— Saved entries —
*** Block opens ***
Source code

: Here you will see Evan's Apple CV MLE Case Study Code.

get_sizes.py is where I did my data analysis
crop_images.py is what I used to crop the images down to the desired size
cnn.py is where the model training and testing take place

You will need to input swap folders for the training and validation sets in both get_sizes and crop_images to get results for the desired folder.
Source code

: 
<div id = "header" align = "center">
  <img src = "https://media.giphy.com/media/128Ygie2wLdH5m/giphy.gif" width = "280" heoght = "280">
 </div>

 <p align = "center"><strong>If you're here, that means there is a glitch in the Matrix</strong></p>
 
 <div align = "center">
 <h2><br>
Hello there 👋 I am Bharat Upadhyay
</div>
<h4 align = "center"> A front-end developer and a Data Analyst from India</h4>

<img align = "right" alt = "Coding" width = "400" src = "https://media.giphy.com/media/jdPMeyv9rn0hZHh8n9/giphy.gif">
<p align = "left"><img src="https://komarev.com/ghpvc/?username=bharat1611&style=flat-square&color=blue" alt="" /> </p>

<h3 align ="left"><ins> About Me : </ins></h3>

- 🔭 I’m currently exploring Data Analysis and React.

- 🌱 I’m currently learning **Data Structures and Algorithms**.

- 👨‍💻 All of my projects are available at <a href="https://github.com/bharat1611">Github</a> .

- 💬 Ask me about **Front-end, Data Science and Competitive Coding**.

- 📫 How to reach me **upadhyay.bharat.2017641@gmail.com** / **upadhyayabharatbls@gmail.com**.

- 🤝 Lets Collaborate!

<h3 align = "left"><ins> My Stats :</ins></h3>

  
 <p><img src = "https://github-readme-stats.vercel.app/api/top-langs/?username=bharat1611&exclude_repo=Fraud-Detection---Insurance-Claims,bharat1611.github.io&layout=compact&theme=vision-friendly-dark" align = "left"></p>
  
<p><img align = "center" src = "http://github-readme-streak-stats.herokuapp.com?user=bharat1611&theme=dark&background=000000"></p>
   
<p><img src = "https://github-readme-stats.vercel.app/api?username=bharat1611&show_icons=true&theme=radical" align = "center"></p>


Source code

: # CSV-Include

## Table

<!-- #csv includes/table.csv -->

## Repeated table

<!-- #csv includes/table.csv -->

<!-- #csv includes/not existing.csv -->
*** Block closes ***
— Description of the task —
Exactly the lines from the one containing "- 🤝 Lets Collaborate!" through the final line above, and only those, should be given again.

— Answer space —
- 🤝 Lets Collaborate!

<h3 align = "left"><ins> My Stats :</ins></h3>

  
 <p><img src = "https://github-readme-stats.vercel.app/api/top-langs/?username=bharat1611&exclude_repo=Fraud-Detection---Insurance-Claims,bharat1611.github.io&layout=compact&theme=vision-friendly-dark" align = "left"></p>
  
<p><img align = "center" src = "http://github-readme-streak-stats.herokuapp.com?user=bharat1611&theme=dark&background=000000"></p>
   
<p><img src = "https://github-readme-stats.vercel.app/api?username=bharat1611&show_icons=true&theme=radical" align = "center"></p>


Source code

: # CSV-Include

## Table

<!-- #csv includes/table.csv -->

## Repeated table

<!-- #csv includes/table.csv -->

<!-- #csv includes/not existing.csv -->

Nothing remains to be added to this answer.